◆ **What is required**: Every line of the records below that has the word "factorized" should be copied.

[Plain-text document sources]
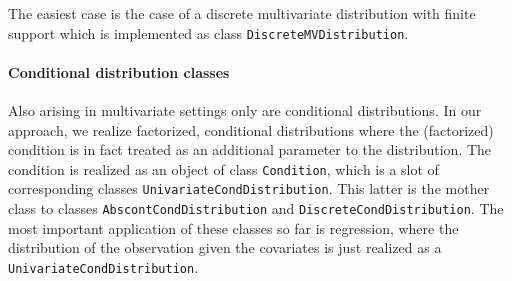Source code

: \documentclass[11pt]{article}
\newcommand{\code}[1]{{\tt #1}}
\begin{document}
The easiest case is the case of a discrete multivariate distribution with finite
support which is implemented as class \code{DiscreteMVDistribution}.

\paragraph{Conditional distribution classes}

Also arising in multivariate settings only are conditional distributions. In our
approach, we realize factorized, conditional distributions where the
(factorized) condition is in fact treated as an additional parameter to the
distribution. The condition is realized as an object of class \code{Condition},
which is a slot of corresponding classes \code{UnivariateCondDistribution}.
This latter is the mother class to classes
\code{AbscontCondDistribution} and \code{DiscreteCondDistribution}.
The most important application of these classes so far is regression, where
the distribution of the observation given the covariates is just realized as
a \code{UnivariateCondDistribution}.
\end{document}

◆ **Result for this task**:
approach, we realize factorized, conditional distributions where the
(factorized) condition is in fact treated as an additional parameter to the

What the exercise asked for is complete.